While a handful of studies have linked the artificial sweeteners found in diet soda to an increased risk for health issues like stroke, diabetes and heart attack, Matusky says that, at this point, there are still more questions surrounding these studies and diet soda’s effects on our health than answers.
So what’s a soda drinker to do? Matusky advises those with a taste for bubbly beverages to enjoy diet soda or regular soda…in moderation.
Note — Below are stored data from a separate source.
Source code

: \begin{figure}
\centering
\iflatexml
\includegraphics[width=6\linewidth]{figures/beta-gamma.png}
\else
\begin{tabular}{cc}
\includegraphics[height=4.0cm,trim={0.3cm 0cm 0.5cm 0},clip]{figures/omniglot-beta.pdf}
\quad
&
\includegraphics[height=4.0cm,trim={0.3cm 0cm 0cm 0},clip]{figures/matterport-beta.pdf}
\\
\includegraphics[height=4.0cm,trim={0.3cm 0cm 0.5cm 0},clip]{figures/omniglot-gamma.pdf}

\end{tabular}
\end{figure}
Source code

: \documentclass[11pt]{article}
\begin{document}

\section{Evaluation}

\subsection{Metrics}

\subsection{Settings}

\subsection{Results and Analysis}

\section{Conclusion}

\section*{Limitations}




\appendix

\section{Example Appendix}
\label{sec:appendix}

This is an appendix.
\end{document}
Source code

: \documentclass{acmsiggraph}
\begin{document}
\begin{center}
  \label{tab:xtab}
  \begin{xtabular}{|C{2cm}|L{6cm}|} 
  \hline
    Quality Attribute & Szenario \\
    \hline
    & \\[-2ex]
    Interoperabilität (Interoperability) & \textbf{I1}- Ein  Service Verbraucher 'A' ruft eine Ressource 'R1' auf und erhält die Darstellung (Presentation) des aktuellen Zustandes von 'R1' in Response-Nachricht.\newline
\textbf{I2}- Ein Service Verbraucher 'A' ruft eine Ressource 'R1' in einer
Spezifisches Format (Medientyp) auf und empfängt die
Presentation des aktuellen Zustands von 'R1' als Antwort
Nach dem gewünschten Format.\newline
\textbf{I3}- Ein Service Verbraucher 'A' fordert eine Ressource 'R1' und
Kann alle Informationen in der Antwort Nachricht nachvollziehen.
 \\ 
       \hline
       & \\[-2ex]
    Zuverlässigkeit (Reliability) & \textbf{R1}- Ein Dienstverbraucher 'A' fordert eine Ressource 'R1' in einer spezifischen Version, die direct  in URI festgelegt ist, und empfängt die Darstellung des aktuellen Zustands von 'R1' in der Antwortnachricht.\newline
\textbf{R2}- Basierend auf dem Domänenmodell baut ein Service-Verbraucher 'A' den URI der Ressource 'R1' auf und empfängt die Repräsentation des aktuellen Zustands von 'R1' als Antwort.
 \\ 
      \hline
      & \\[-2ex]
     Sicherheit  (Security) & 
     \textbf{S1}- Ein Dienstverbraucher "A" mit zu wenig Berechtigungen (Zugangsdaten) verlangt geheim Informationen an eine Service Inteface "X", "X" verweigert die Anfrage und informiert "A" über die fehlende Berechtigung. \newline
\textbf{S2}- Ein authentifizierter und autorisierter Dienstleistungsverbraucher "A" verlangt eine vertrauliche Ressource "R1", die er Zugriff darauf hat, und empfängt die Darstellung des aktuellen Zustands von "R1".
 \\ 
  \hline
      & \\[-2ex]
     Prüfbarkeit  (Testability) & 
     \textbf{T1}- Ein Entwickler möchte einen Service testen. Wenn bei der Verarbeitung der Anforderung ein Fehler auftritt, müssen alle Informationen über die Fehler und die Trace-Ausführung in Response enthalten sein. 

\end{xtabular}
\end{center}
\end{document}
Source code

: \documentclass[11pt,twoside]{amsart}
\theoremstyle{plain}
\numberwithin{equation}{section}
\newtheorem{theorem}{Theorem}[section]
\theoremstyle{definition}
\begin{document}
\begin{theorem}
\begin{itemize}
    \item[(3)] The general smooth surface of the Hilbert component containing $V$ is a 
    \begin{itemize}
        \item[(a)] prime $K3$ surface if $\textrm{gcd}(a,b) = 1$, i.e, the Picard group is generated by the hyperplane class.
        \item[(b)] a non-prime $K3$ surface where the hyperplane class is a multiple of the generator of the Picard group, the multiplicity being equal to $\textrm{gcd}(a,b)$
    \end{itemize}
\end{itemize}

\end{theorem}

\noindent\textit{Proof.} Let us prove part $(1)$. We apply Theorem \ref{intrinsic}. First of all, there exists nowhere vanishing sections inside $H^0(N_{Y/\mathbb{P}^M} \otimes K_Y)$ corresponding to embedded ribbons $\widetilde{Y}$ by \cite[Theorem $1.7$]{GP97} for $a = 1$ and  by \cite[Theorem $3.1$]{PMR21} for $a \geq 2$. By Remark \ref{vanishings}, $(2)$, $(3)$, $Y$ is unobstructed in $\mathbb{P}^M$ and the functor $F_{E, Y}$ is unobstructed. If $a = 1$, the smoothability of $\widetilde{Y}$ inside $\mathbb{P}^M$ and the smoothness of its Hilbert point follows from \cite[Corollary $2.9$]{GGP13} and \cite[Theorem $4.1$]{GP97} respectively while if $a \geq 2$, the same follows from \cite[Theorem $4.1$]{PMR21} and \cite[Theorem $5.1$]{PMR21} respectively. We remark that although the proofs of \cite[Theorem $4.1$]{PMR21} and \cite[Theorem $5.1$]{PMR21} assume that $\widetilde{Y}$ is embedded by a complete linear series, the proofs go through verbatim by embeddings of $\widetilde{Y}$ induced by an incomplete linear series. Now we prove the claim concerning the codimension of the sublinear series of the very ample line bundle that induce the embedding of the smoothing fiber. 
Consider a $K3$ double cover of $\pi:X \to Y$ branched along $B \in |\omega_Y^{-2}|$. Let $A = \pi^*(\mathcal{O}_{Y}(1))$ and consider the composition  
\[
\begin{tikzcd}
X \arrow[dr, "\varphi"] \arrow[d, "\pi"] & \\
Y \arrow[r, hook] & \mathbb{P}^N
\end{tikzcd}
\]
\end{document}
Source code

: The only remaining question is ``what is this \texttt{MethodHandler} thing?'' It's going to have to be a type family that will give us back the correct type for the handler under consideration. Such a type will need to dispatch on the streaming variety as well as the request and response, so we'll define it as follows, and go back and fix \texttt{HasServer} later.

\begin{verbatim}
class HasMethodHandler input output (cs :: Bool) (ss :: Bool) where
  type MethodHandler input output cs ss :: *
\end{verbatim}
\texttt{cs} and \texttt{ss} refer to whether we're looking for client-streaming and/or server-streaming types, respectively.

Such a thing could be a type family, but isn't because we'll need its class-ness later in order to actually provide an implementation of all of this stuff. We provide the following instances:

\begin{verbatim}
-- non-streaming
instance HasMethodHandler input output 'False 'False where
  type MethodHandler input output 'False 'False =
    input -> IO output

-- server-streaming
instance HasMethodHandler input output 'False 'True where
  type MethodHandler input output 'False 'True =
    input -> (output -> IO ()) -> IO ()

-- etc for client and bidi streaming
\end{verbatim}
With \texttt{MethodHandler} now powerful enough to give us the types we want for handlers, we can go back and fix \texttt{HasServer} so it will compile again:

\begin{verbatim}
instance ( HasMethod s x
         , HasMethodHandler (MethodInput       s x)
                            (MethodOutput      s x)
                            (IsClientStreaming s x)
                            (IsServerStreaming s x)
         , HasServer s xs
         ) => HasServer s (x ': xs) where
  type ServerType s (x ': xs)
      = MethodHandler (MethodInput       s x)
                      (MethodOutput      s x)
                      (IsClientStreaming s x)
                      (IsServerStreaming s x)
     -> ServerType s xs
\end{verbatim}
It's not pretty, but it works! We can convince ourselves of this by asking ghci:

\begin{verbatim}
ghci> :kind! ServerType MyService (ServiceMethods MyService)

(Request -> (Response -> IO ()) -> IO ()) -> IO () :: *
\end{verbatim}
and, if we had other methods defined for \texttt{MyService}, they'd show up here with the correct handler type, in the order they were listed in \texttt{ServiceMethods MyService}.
“Regular soda should be thought of as a treat, like we would think of dessert,” she says. “Most of us can’t afford a beverage with 240 calories from sugar, but diet soda shouldn’t be your go-to beverage on a daily basis, either. I like to tell people that if they’re going to drink something, it’s important to get some benefit from the beverage rather than the questionable additives you’ll find in soda.”
In lieu of diet drinks, Matusky offers some suggestions for beverages that might satisfy your cravings:
- Flavored carbonated water – Sold at grocery stores, flavored, carbonated water drinks or seltzer water can offer the same fizzy appeal that soda can, without the added calories.
- Coffee or tea – Traditional, yes, but both of these beverages offer natural antioxidants and the caffeine kick that soda does, without the calories. Add a teaspoon of sugar or honey to a cup of tea, and stick with a teaspoon or two of sugar for one cup of coffee and avoid high-calorie toppings like whipped cream or sugary syrup. Instead, add some fat free milk for calcium and Vitamin D.